Describing lean as both process improvement and culture change that “really removes the waste out of your system,” Mindy Hangsleben, an External Fellow and Innovator in the Lean Methodology, said that among the first strategies was the Kaizen event last week involving EHR vendors, contractors, federal representatives, developers, testers, the National Quality Forum and the Office of Management and Budget.
“It was really an unbelievable commitment from a quite large number of people to make this process work so we become more efficient with a better quality product at the end,” said Kate Goodrich, MD, MHS, senior advisor in the office of clinical standards and quality at CMS.
That began with defining what CMS and ONC wanted to lean out in the measure development lifecycle, which Goodrich described as “quite broad, quite long,” in that it currently spans three to five years.
“So we decided we want that to be one year or less,” Goodrich said. “The first pieces of work we’re going to tackle [is] the measure concept phase where we’re putting together contracts to develop measures.

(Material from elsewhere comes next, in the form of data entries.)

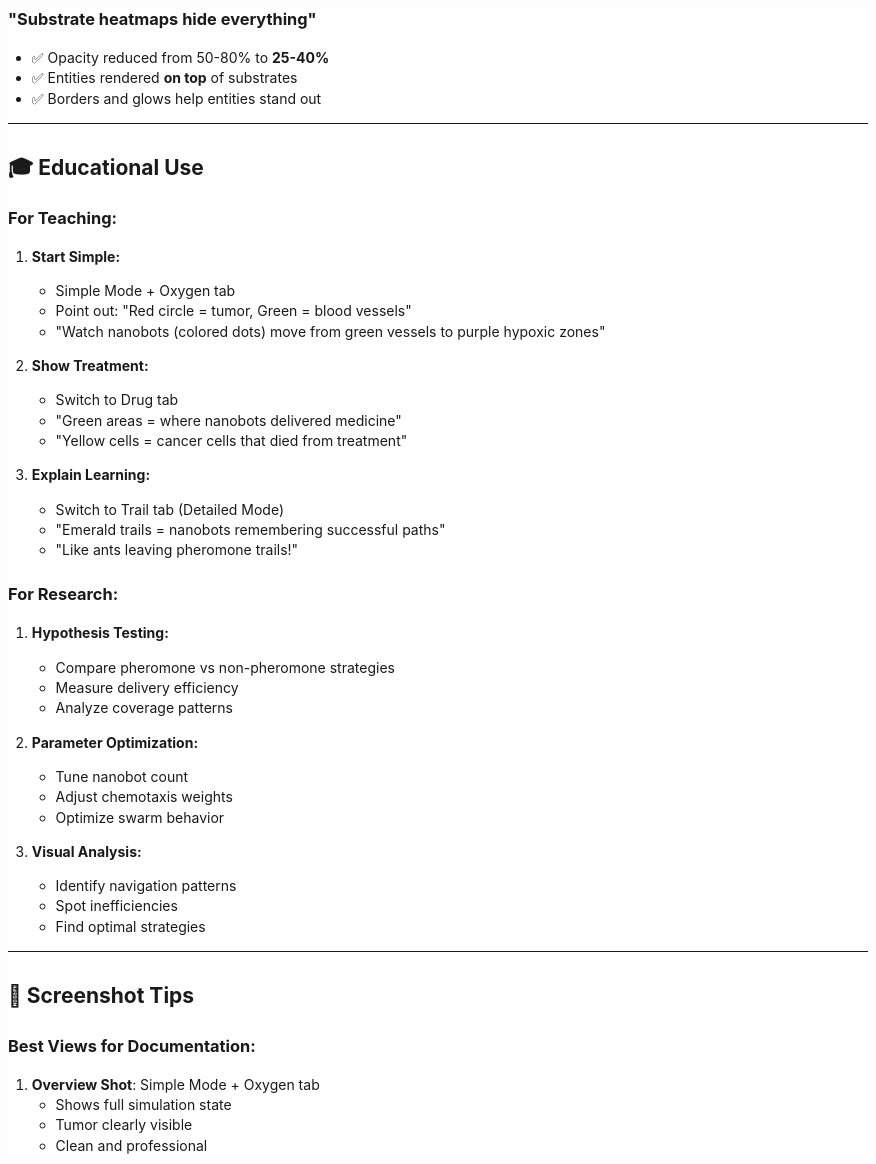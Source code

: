 ### **"Substrate heatmaps hide everything"**
- ✅ Opacity reduced from 50-80% to **25-40%**
- ✅ Entities rendered **on top** of substrates
- ✅ Borders and glows help entities stand out

---

## 🎓 Educational Use

### **For Teaching:**

1. **Start Simple:**
   - Simple Mode + Oxygen tab
   - Point out: "Red circle = tumor, Green = blood vessels"
   - "Watch nanobots (colored dots) move from green vessels to purple hypoxic zones"

2. **Show Treatment:**
   - Switch to Drug tab
   - "Green areas = where nanobots delivered medicine"
   - "Yellow cells = cancer cells that died from treatment"

3. **Explain Learning:**
   - Switch to Trail tab (Detailed Mode)
   - "Emerald trails = nanobots remembering successful paths"
   - "Like ants leaving pheromone trails!"

### **For Research:**

1. **Hypothesis Testing:**
   - Compare pheromone vs non-pheromone strategies
   - Measure delivery efficiency
   - Analyze coverage patterns

2. **Parameter Optimization:**
   - Tune nanobot count
   - Adjust chemotaxis weights
   - Optimize swarm behavior

3. **Visual Analysis:**
   - Identify navigation patterns
   - Spot inefficiencies
   - Find optimal strategies

---

## 📸 Screenshot Tips

### **Best Views for Documentation:**

1. **Overview Shot**: Simple Mode + Oxygen tab
   - Shows full simulation state
   - Tumor clearly visible
   - Clean and professional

And that would go through measure implementation, which we define as implementing a measure into a rule.”
Getting measures that matter into the program in a reasonable timeframe is a vision the group has had for some time, Larsen said, rather than waiting five years from a goal’s inception to having a care coordination measure specified and ready.
“We’re really applying some agile techniques, we’re using a software frame around our measures, and taking software best practices, early testing with EHR vendor partners at clinical sites, and putting that into this new way to develop measures, so that the measures we have work, and they work quickly in the places that we need them,” Larsen said.
ONC this week already started changing some processes, including discussions with vendors about how they can use data elements in the very early stages of measures, Larsen added.
“We anticipate even within the course of this year we will have shaved a lot of cycle time off of measure development and are hoping that the measures we’re getting ready for MU 3 will be of higher quality, delivered more quickly and better-tested than the ones we’ve done” for Stage 1 and 2, Larsen continued. “We absolutely plan to have a better product for the MU3 timeframe.”
Officials on the call also noted that CMS and ONC will employ some of the tactics beyond the meaningful use program.
“I was tasked to work with CMS and ONC to really lean out the clinical quality measures,” External Fellow Hangsleben explained, “and actually to integrate lean into the culture of ONC and CMS.”